▸ **Task to carry out**:
Show only those lines of the entries where the string "githubusercontent" is found.

Items from a dataset
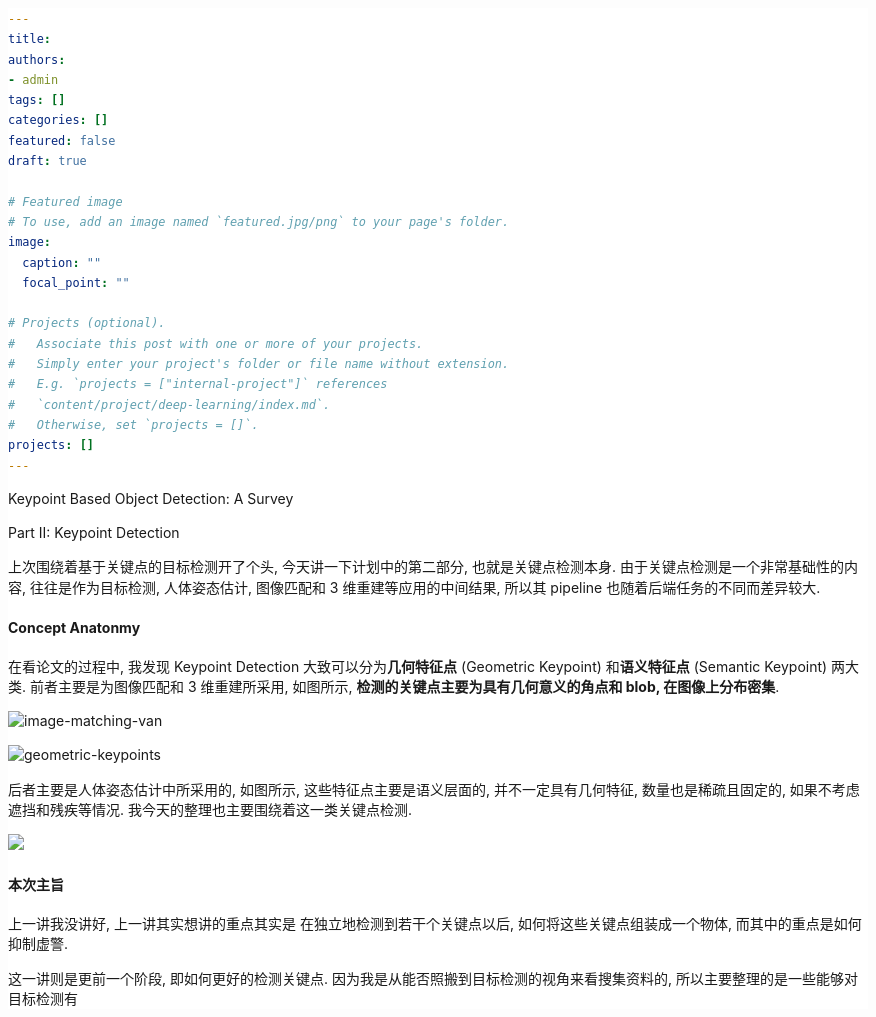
 ```yaml
---
title: 
authors:
- admin
tags: []
categories: []
featured: false
draft: true

# Featured image
# To use, add an image named `featured.jpg/png` to your page's folder. 
image:
  caption: ""
  focal_point: ""

# Projects (optional).
#   Associate this post with one or more of your projects.
#   Simply enter your project's folder or file name without extension.
#   E.g. `projects = ["internal-project"]` references 
#   `content/project/deep-learning/index.md`.
#   Otherwise, set `projects = []`.
projects: []
---
```


Keypoint Based Object Detection: A Survey

Part II: Keypoint Detection

上次围绕着基于关键点的目标检测开了个头, 今天讲一下计划中的第二部分, 也就是关键点检测本身.
由于关键点检测是一个非常基础性的内容, 往往是作为目标检测, 人体姿态估计, 图像匹配和 3 维重建等应用的中间结果, 所以其 pipeline 也随着后端任务的不同而差异较大.

#### Concept Anatonmy

在看论文的过程中, 我发现 Keypoint Detection 大致可以分为**几何特征点** (Geometric Keypoint) 和**语义特征点** (Semantic Keypoint) 两大类.
前者主要是为图像匹配和 3 维重建所采用, 如图所示, **检测的关键点主要为具有几何意义的角点和 blob, 在图像上分布密集**.

![image-matching-van](https://raw.githubusercontent.com/YimianDai/imgbed/master/blog/keypoint-detection/image-matching-van.jpg)

![geometric-keypoints](https://raw.githubusercontent.com/YimianDai/imgbed/master/blog/keypoint-detection/geometric-keypoints.jpg)

后者主要是人体姿态估计中所采用的, 如图所示, 这些特征点主要是语义层面的, 并不一定具有几何特征, 数量也是稀疏且固定的, 如果不考虑遮挡和残疾等情况. 我今天的整理也主要围绕着这一类关键点检测.

![](https://raw.githubusercontent.com/YimianDai/imgbed/master/blog/keypoint-detection/human-pose-estimation.jpg)

#### 本次主旨

上一讲我没讲好, 上一讲其实想讲的重点其实是 在独立地检测到若干个关键点以后, 如何将这些关键点组装成一个物体, 而其中的重点是如何抑制虚警.

这一讲则是更前一个阶段, 即如何更好的检测关键点. 因为我是从能否照搬到目标检测的视角来看搜集资料的, 所以主要整理的是一些能够对目标检测有



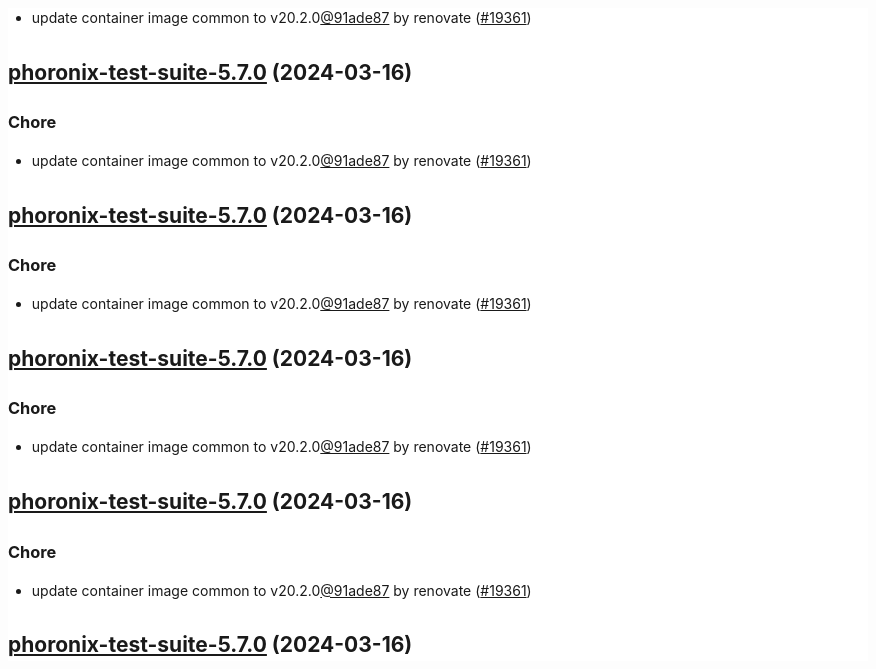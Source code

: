 

- update container image common to v20.2.0[@91ade87](https://github.com/91ade87) by renovate ([#19361](https://github.com/truecharts/charts/issues/19361))


## [phoronix-test-suite-5.7.0](https://github.com/truecharts/charts/compare/phoronix-test-suite-5.6.0...phoronix-test-suite-5.7.0) (2024-03-16)

### Chore



- update container image common to v20.2.0[@91ade87](https://github.com/91ade87) by renovate ([#19361](https://github.com/truecharts/charts/issues/19361))


## [phoronix-test-suite-5.7.0](https://github.com/truecharts/charts/compare/phoronix-test-suite-5.6.0...phoronix-test-suite-5.7.0) (2024-03-16)

### Chore



- update container image common to v20.2.0[@91ade87](https://github.com/91ade87) by renovate ([#19361](https://github.com/truecharts/charts/issues/19361))


## [phoronix-test-suite-5.7.0](https://github.com/truecharts/charts/compare/phoronix-test-suite-5.6.0...phoronix-test-suite-5.7.0) (2024-03-16)

### Chore



- update container image common to v20.2.0[@91ade87](https://github.com/91ade87) by renovate ([#19361](https://github.com/truecharts/charts/issues/19361))


## [phoronix-test-suite-5.7.0](https://github.com/truecharts/charts/compare/phoronix-test-suite-5.6.0...phoronix-test-suite-5.7.0) (2024-03-16)

### Chore



- update container image common to v20.2.0[@91ade87](https://github.com/91ade87) by renovate ([#19361](https://github.com/truecharts/charts/issues/19361))


## [phoronix-test-suite-5.7.0](https://github.com/truecharts/charts/compare/phoronix-test-suite-5.6.0...phoronix-test-suite-5.7.0) (2024-03-16)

▸ **Your response**:
![image-matching-van](https://raw.githubusercontent.com/YimianDai/imgbed/master/blog/keypoint-detection/image-matching-van.jpg)
![geometric-keypoints](https://raw.githubusercontent.com/YimianDai/imgbed/master/blog/keypoint-detection/geometric-keypoints.jpg)
![](https://raw.githubusercontent.com/YimianDai/imgbed/master/blog/keypoint-detection/human-pose-estimation.jpg)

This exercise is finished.